What was the doctrinal status of this deplorable regression to ancient cruelty? With the exception of B6 above, to which we shall return below, the relevant papal and conciliar decrees were all clearly disciplinary, rather than doctrinal, in character. That fact, however, does not in itself guarantee that no doctrinal position was being assumed by the Church in regard to the practice in question. For approved theologians ever since Bellarmine, Melchior Cano, and Suarez in the 17th century have argued that Christ’s promise of the Holy Spirit’s unfailing assistance to his Church will guarantee that at least some categories of ecclesiastical legislation can never be contrary to faith or morals, or otherwise inflict serious harm on the Church and souls. This was confirmed by the Council of Trent when it anathematized the contention of Calvinists and other Puritans that "the ceremonies, vestments and outward signs" prescribed by liturgical law for the celebration of Mass are "incitements to impiety".45 Likewise, Pius VI in 1794 condemned the Jansenist teaching that the Church had in fact passed, or ever could pass, legislation "which is not only useless and burdensome for Christian liberty to endure, but which is dangerous and harmful and leading to superstition and materialism"46. However, the consensus of approved theologians interpreting such magisterial interventions seems to be that by no means all ecclesiastical legislation enjoys such a guarantee, but only that which is "universal", not just in the geographical sense of applying throughout the Catholic world, but in the anthropological sense of applying to the faithful as a whole. In other words, we can be sure the Holy Spirit is never going to allow Peter’s Successor to command, or even authorize, the Church as a whole – the great bulk of the faithful round the world – to commit sin, or to do something that will cause grave harm. For that would be contrary to the ’note’ of sanctity ("One, Holy, Catholic and Apostolic") which is a revealed attribute of the Church.

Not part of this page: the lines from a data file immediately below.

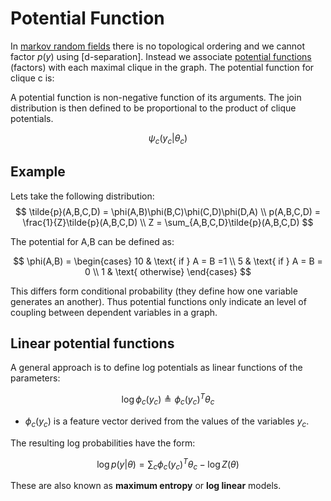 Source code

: # Potential Function

In [markov random fields](markov_random_fields.md) there is no topological ordering and we cannot factor $p(y)$ using [d-separation]. Instead we associate [potential functions](markov_random_fields_potential_function.md) (factors) with each maximal clique in the graph. The potential function for clique c is:

A potential function is non-negative function of its arguments. The join distribution is then defined to be proportional to the product of clique potentials.

$$\psi_c (y_c|\theta_c)$$

## Example
Lets take the following distribution: 
$$
\tilde{p}(A,B,C,D) = \phi(A,B)\phi(B,C)\phi(C,D)\phi(D,A) \\ 
p(A,B,C,D) = \frac{1}{Z}\tilde{p}(A,B,C,D) \\ 
Z = \sum_{A,B,C,D}\tilde{p}(A,B,C,D)
$$

The potential for A,B can be defined as:

$$
\phi(A,B) = \begin{cases} 
    10 & \text{ if } A = B =1 \\  
    5 & \text{ if } A = B = 0 \\ 
    1 & \text{ otherwise}
\end{cases}
$$

This differs form conditional probability (they define how one variable generates an another). Thus potential functions only indicate an level of coupling between dependent variables in a graph. 

## Linear potential functions

A general approach is to define log potentials as linear functions of the parameters:

$$\log \phi_c(y_c) \triangleq \phi_c(y_c)^T\theta_c $$

* $\phi_c(y_c)$ is a feature vector derived from the values of the variables $y_c$.

The resulting log probabilities have the form:

$$ \log p(y|\theta) = \sum_c \phi_c(y_c)^T\theta_c - \log Z(\theta) $$

These are also known as **maximum entropy** or **log linear** models.  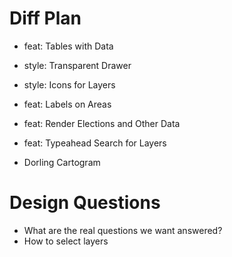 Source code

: # Diff Plan

* feat: Tables with Data
* style: Transparent Drawer

* style: Icons for Layers
* feat: Labels on Areas
* feat: Render Elections and Other Data
* feat: Typeahead Search for Layers

* Dorling Cartogram

# Design Questions

* What are the real questions we want answered?
* How to select layers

Fortunately, the re-introduction of confession-extracting torture does not seem to raise any insuperable apologetic problems in this regard. The 1252 document, and similar subsequent legislative measures promulgated by medieval popes, were not even geographically, and much less anthropologically, universal. Pope Innocent’s original Bull applied only to Italy,47 and though similar measures were subsequently adopted by the Inquisition in other countries as well, they were never extended to every nation in Christendom. But even if they had been, and even supposing that mortal sin against the dignity and rights of the human person was committed (at least objectively) by all those who prescribed and applied such torture, the Church certainly never required the great bulk of the faithful to commit any such sin. Only that minuscule percentage of Catholics was implicated whose legal duty it was to order and/or carry out these papal or conciliar instructions: princes, inquisitors, bishops, magistrates, and professional torturers. The concrete examples given by approved theologians of disciplinary laws which do enjoy this kind of ‘infallible’ nihil obstat always seem to be in the realm of liturgical, sacramental and ascetical precepts, whose very purpose is to sanctify. These of course do indeed directly involve the great bulk of the ordinary faithful. (Classic examples would be the famous ‘five precepts of the Church’.48

Another relevant point is that already mentioned with regard to Tertullian in the patristic period – the apparent absence of Church censures. At the same period when Galileo notoriously came under fire from the Vatican, there seems to be no record of any similar Roman displeasure directed against Louis Vives and other pioneer abolitionists who in the 16th and 17th centuries began denouncing confession-extracting torture as un-Christian (cf. A9 above). (Denzinger certainly contains nothing of that sort.)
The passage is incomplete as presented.